Goal of the exercise:
Set down every line of the data exactly, skipping the pictures.

Pictures paired with source code:
##########
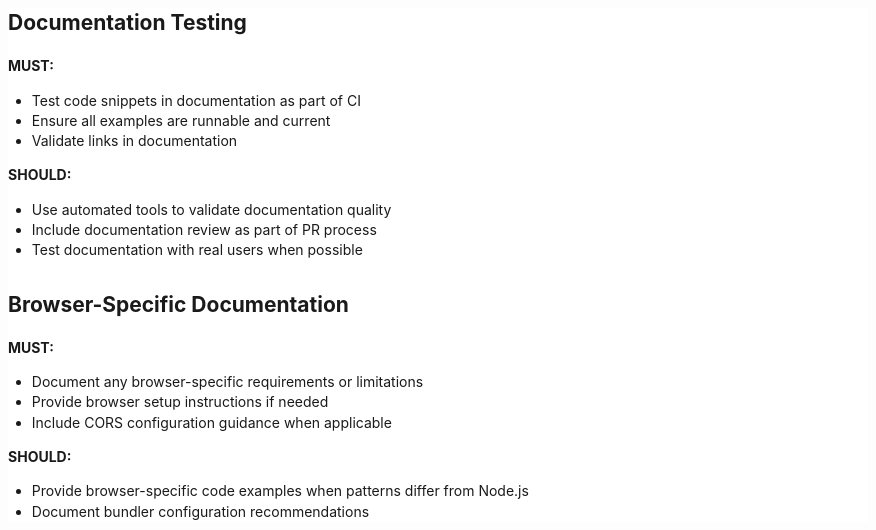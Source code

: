 ## Documentation Testing

**MUST:**

- Test code snippets in documentation as part of CI
- Ensure all examples are runnable and current
- Validate links in documentation

**SHOULD:**

- Use automated tools to validate documentation quality
- Include documentation review as part of PR process
- Test documentation with real users when possible

## Browser-Specific Documentation

**MUST:**

- Document any browser-specific requirements or limitations
- Provide browser setup instructions if needed
- Include CORS configuration guidance when applicable

**SHOULD:**

- Provide browser-specific code examples when patterns differ from Node.js
- Document bundler configuration recommendations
##########
The answer:
Source code

: ## Documentation Testing

**MUST:**

- Test code snippets in documentation as part of CI
- Ensure all examples are runnable and current
- Validate links in documentation

**SHOULD:**

- Use automated tools to validate documentation quality
- Include documentation review as part of PR process
- Test documentation with real users when possible

## Browser-Specific Documentation

**MUST:**

- Document any browser-specific requirements or limitations
- Provide browser setup instructions if needed
- Include CORS configuration guidance when applicable

**SHOULD:**

- Provide browser-specific code examples when patterns differ from Node.js
- Document bundler configuration recommendations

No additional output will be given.